Quando giriamo a sud-ovest, 45 miglia nautiche a sud di Tolone, 26 ore dopo, il vento è ancora leggero. Tuttavia, c'è già un'onda consistente proveniente dal Golfo del Leone, che ci mette in una sorta di lavatrice. Grazie al cielo si rinfresca presto. La "Papagena" raggiunge una velocità di 10,7 nodi.
Il viaggio sta gradualmente volgendo al termine. Completiamo l'ultimo tratto per lo più a vela, a una velocità media di poco inferiore ai sei nodi. Poi raggiungiamo la costa spagnola vicino a Estartit, all'estremità meridionale della Baia delle Rose. Mi sento orgoglioso del fatto che la barca sia ora nel suo nuovo territorio di origine. Qui conosco ogni tratto di costa.
Dopo quasi 13 giorni esatti, di cui 11 in mare, arriviamo al porto turistico di Empuriabrava. La mia famiglia è già lì ad aspettarci e anche Christian e i suoi cari sono arrivati. L'accoglienza è calorosa e ci abbracciamo felici. Ce l'abbiamo fatta davvero. Tutti i contrattempi e i guasti sono presto dimenticati.

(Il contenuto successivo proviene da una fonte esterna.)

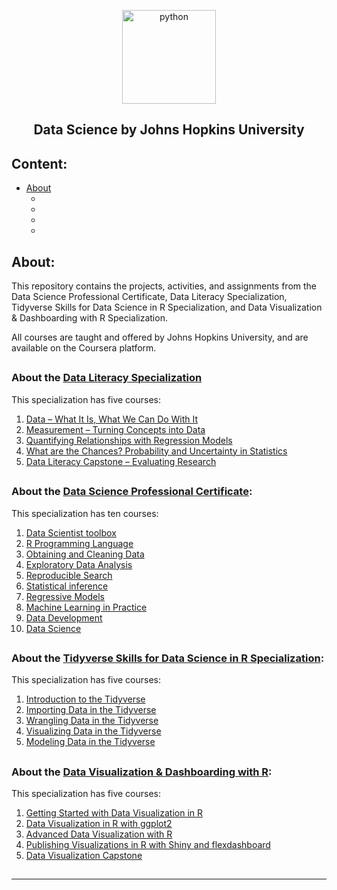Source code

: <p align="center">
  <a href="https://github.com/marcoshsq/JHUDataScience">
    <img src="https://github.com/marcoshsq/JHUDataScience/blob/main/data-science-icon.png" alt="python" width="150" height="">
  </a>
</p>
  <h2 align="center">Data Science by Johns Hopkins University</h2>
</div>

## Content:

- [About]()
  - []()
  - []()
  - []()
  - []()

## About:

This repository contains the projects, activities, and assignments from the Data Science Professional Certificate, Data Literacy Specialization, Tidyverse Skills for Data Science in R Specialization, and Data Visualization & Dashboarding with R Specialization.

All courses are taught and offered by Johns Hopkins University, and are available on the Coursera platform.

##

### About the [Data Literacy Specialization](https://www.coursera.org/specializations/data-literacy)

This specialization has five courses:

1. [Data – What It Is, What We Can Do With It](https://www.coursera.org/learn/data-what-it-is-what-can-we-do-with-it?specialization=data-literacy)
2. [Measurement – Turning Concepts into Data](https://www.coursera.org/learn/measurement-turning-concepts-data?specialization=data-literacy)
3. [Quantifying Relationships with Regression Models](https://www.coursera.org/learn/quantifying-relationships-regression-models?specialization=data-literacy)
4. [What are the Chances? Probability and Uncertainty in Statistics](https://www.coursera.org/learn/chances-probability-uncertainty-statistics?specialization=data-literacy)
5. [Data Literacy Capstone – Evaluating Research](https://www.coursera.org/learn/data-literacy-capstone-evaluating-research?specialization=data-literacy)

##

### About the [Data Science Professional Certificate](https://www.coursera.org/specializations/jhu-data-science):

This specialization has ten courses:

1. [Data Scientist toolbox](https://www.coursera.org/learn/data-scientists-tools?specialization=jhu-data-science)
2. [R Programming Language](https://www.coursera.org/learn/r-programming?specialization=jhu-data-science)
3. [Obtaining and Cleaning Data](https://www.coursera.org/learn/data-cleaning?specialization=jhu-data-science)
4. [Exploratory Data Analysis](https://www.coursera.org/learn/exploratory-data-analysis?specialization=jhu-data-science)
5. [Reproducible Search](https://www.coursera.org/learn/reproducible-research?specialization=jhu-data-science)
6. [Statistical inference](https://www.coursera.org/learn/statistical-inference?specialization=jhu-data-science)
7. [Regressive Models](https://www.coursera.org/learn/regression-models?specialization=jhu-data-science)
8. [Machine Learning in Practice](https://www.coursera.org/learn/practical-machine-learning?specialization=jhu-data-science)
9. [Data Development](https://www.coursera.org/learn/data-products?specialization=jhu-data-science)
10. [Data Science](https://www.coursera.org/learn/data-science-project?specialization=jhu-data-science)

##

### About the [Tidyverse Skills for Data Science in R Specialization](https://www.coursera.org/specializations/tidyverse-data-science-r):

This specialization has five courses:

1. [Introduction to the Tidyverse](https://www.coursera.org/learn/tidyverse?specialization=tidyverse-data-science-r)
2. [Importing Data in the Tidyverse](https://www.coursera.org/learn/tidyverse-importing-data?specialization=tidyverse-data-science-r)
3. [Wrangling Data in the Tidyverse](https://www.coursera.org/learn/tidyverse-data-wrangling?specialization=tidyverse-data-science-r)
4. [Visualizing Data in the Tidyverse](https://www.coursera.org/learn/tidyverse-visualize-data?specialization=tidyverse-data-science-r)
5. [Modeling Data in the Tidyverse](https://www.coursera.org/learn/tidyverse-modelling-data?specialization=tidyverse-data-science-r)

##

### About the [Data Visualization & Dashboarding with R](https://www.coursera.org/specializations/jhu-data-visualization-dashboarding-with-r):

This specialization has five courses:

1. [Getting Started with Data Visualization in R](https://www.coursera.org/learn/jhu-getting-started-data-viz-r?specialization=jhu-data-visualization-dashboarding-with-r)
2. [Data Visualization in R with ggplot2](https://www.coursera.org/learn/jhu-data-visualization-r?specialization=jhu-data-visualization-dashboarding-with-r)
3. [Advanced Data Visualization with R](https://www.coursera.org/learn/jhu-advanced-data-visualization-r?specialization=jhu-data-visualization-dashboarding-with-r)
4. [Publishing Visualizations in R with Shiny and flexdashboard](https://www.coursera.org/learn/data-viz-shiny-dashboards?specialization=jhu-data-visualization-dashboarding-with-r)
5. [Data Visualization Capstone](https://www.coursera.org/learn/data-visualization-capstone?specialization=jhu-data-visualization-dashboarding-with-r)

##



---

Prendere in consegna una barca vecchia e fondamentalmente sconosciuta, proveniente da un'area sconosciuta, per poi attraversare l'intero Mediterraneo in meno di 14 giorni: è un piano eroico o semplicemente un'idea folle? La risposta dipende principalmente dai seguenti fattori: l'esperienza dell'equipaggio, le condizioni e l'equipaggiamento della barca, la complessità dell'area di navigazione e il livello di preparazione e pianificazione.
Nel nostro caso, a parte il proprietario, tutti i membri dell'equipaggio erano piuttosto inesperti. Almeno non c'era un vero e proprio novellino tra di loro. E potevo ipotizzare una buona dinamica di gruppo. Tuttavia, ho preso la decisione giusta di ingaggiare lo skipper professionista Jan Kamenz, che ci ha dato una grande lezione "gratuita" per molte ore in mare. La presenza di un medico - io stesso - e di un assistente medico avrebbe inoltre garantito l'assistenza medica in caso di emergenza.
L'attrezzatura della barca era obsoleta, ma sostanzialmente adeguata. Il Najad ha un radar, due plotter, un trasmettitore AIS e i sistemi di bordo hanno funzionato perfettamente con poche eccezioni. L'attrezzatura, il sartiame stazionario e corrente, la stabilità dello scafo e l'imbullonatura della chiglia non sono generalmente un problema per i cantieri svedesi costruiti nel 1989. I motori erano stati revisionati e le vele, sebbene vecchie, erano in condizioni accettabili. In breve, difficilmente ci saremmo aspettati così tanti difetti e guasti.